Dataset entries
════════════════════

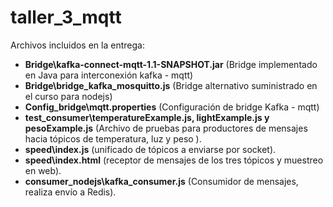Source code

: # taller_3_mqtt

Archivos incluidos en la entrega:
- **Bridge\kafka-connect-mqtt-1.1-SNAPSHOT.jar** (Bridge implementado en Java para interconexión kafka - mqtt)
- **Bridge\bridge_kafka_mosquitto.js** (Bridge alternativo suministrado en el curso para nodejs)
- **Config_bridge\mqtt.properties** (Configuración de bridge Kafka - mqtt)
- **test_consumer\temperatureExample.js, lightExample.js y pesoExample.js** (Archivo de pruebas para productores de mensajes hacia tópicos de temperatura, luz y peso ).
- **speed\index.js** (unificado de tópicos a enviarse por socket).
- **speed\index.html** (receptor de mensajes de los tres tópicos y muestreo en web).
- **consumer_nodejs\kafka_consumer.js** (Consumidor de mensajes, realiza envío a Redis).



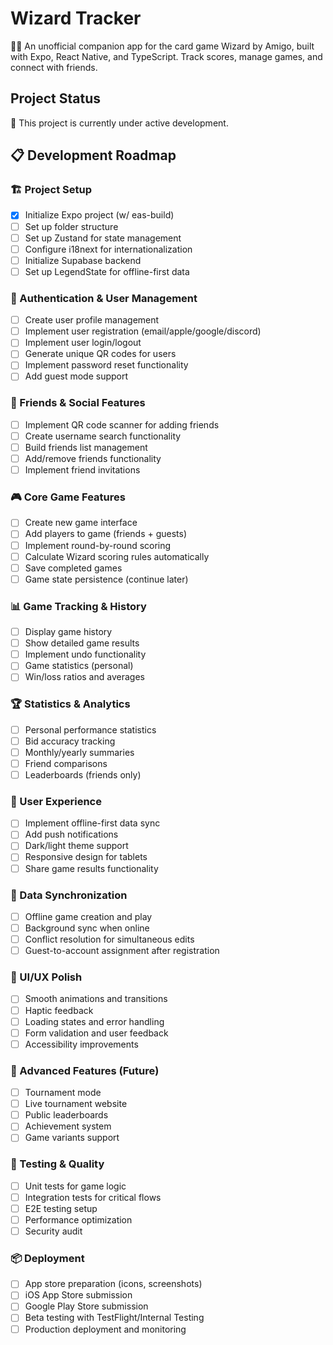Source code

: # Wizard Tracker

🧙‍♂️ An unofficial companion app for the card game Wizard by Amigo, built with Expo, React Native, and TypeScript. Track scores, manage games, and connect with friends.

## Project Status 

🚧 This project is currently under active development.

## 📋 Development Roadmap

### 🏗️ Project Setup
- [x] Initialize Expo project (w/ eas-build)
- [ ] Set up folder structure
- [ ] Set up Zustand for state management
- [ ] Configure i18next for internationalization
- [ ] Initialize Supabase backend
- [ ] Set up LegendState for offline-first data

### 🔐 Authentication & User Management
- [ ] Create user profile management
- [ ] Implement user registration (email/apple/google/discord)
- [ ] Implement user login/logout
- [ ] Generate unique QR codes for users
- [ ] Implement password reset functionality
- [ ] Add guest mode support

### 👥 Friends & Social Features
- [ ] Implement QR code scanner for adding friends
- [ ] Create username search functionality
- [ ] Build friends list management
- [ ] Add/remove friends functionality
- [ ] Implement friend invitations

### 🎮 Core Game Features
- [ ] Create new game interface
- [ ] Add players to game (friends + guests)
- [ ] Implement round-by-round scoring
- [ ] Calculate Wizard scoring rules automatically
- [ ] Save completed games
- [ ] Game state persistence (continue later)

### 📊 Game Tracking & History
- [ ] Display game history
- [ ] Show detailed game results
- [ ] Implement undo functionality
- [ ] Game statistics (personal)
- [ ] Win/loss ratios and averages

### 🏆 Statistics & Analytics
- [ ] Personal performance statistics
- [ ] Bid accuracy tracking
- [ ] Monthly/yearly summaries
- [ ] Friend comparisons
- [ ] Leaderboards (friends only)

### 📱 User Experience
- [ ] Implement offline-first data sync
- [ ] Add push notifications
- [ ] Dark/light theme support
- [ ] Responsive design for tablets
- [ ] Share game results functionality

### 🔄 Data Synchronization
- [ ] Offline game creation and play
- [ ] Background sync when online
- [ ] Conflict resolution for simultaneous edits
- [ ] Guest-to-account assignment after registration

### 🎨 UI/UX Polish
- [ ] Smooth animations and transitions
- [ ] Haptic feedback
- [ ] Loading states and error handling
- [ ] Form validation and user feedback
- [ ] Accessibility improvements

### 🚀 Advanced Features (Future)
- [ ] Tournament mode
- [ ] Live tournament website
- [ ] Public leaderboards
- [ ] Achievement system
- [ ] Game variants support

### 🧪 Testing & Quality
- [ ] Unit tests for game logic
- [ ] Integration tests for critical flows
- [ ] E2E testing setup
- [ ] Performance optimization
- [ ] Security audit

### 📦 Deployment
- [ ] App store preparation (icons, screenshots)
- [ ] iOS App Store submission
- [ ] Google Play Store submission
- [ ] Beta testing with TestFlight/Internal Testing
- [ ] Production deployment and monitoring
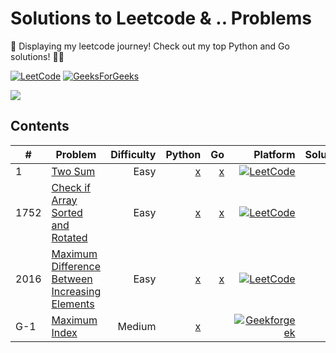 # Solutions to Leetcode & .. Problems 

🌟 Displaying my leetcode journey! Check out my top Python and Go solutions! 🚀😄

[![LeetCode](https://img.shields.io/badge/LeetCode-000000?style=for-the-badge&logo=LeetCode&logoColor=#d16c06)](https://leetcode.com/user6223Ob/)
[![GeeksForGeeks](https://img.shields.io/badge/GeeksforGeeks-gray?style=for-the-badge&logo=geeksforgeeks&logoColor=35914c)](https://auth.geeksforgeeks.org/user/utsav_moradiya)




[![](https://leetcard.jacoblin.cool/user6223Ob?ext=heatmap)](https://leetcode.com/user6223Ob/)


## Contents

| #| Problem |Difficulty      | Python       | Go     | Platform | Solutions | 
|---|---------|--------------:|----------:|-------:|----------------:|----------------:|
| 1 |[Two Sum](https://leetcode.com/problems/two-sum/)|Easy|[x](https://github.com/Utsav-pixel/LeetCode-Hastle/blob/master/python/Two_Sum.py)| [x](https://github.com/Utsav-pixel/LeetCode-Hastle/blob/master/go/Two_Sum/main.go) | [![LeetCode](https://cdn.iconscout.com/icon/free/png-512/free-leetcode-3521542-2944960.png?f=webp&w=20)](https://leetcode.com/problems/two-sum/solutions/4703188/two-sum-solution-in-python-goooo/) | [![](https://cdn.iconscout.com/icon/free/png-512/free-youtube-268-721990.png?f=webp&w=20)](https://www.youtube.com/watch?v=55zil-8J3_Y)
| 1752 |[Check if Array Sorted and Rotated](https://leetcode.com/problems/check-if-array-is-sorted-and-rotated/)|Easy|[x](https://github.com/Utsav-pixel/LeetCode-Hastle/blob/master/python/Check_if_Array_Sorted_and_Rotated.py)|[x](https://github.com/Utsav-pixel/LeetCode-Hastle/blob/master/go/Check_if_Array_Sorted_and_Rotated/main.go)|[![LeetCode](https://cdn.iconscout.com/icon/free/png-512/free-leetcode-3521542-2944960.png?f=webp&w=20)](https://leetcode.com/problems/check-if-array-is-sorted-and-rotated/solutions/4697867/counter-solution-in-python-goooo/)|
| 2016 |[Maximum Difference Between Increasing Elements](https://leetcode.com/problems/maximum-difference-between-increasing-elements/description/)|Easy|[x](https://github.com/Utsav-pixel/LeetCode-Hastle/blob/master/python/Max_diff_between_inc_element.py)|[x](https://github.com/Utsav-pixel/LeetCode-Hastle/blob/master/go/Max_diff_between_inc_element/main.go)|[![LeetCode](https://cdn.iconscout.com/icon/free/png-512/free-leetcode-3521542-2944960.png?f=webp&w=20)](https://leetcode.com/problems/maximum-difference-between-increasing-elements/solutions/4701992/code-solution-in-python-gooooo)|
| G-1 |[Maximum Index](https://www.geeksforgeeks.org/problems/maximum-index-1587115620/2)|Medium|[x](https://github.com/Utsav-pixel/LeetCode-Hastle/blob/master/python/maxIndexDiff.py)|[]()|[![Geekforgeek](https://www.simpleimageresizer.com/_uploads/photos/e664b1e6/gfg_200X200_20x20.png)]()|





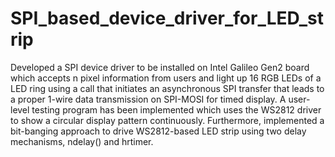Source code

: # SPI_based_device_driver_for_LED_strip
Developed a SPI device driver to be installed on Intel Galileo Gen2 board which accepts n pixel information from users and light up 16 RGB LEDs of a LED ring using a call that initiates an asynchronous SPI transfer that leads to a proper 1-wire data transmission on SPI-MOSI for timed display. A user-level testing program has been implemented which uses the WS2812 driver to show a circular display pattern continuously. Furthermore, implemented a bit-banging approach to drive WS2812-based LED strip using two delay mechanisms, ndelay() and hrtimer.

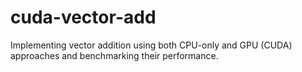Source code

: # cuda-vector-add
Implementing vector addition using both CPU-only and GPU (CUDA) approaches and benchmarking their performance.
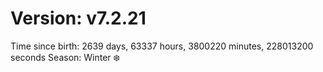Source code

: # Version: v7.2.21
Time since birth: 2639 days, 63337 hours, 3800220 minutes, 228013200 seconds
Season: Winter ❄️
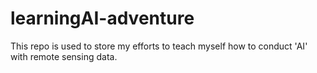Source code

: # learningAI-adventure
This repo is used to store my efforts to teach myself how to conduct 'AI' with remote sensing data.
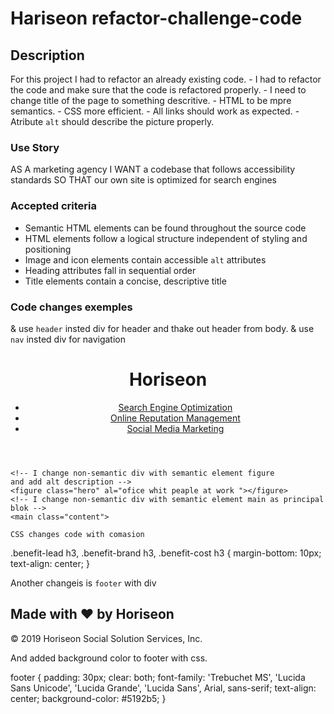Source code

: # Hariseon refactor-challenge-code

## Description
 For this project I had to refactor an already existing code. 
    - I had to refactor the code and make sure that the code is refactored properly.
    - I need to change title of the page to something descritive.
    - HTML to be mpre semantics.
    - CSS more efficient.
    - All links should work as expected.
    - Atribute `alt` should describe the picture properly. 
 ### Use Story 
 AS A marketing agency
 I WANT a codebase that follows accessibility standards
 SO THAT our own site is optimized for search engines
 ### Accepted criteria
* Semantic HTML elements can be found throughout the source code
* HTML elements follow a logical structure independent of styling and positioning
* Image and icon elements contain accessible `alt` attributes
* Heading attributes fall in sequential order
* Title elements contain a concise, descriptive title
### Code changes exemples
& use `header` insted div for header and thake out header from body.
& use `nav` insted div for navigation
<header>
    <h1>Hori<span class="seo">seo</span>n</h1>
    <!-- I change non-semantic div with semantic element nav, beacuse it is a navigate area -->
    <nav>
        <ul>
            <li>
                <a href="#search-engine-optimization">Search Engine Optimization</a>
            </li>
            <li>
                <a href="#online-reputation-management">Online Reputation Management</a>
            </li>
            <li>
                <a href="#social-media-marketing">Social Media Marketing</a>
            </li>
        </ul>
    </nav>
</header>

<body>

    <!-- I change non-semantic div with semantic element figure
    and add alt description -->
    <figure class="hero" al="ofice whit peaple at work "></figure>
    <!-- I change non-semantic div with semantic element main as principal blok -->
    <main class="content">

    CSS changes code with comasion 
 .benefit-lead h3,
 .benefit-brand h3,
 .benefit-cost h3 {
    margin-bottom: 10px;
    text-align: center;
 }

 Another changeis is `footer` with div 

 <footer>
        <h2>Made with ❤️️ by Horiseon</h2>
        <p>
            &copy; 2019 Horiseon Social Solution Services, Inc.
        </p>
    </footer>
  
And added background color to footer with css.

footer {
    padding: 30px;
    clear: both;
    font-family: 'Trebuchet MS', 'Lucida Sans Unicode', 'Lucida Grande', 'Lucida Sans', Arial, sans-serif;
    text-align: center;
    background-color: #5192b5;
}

════════════════════

What is expected — In the entries above, find the line that contains "- **test_consumer\temperatureExample.js, lightExample.js", then repeat exactly every line from the first one through that line, with no pictures.

Response —
Source code

: # taller_3_mqtt

Archivos incluidos en la entrega:
- **Bridge\kafka-connect-mqtt-1.1-SNAPSHOT.jar** (Bridge implementado en Java para interconexión kafka - mqtt)
- **Bridge\bridge_kafka_mosquitto.js** (Bridge alternativo suministrado en el curso para nodejs)
- **Config_bridge\mqtt.properties** (Configuración de bridge Kafka - mqtt)
- **test_consumer\temperatureExample.js, lightExample.js y pesoExample.js** (Archivo de pruebas para productores de mensajes hacia tópicos de temperatura, luz y peso ).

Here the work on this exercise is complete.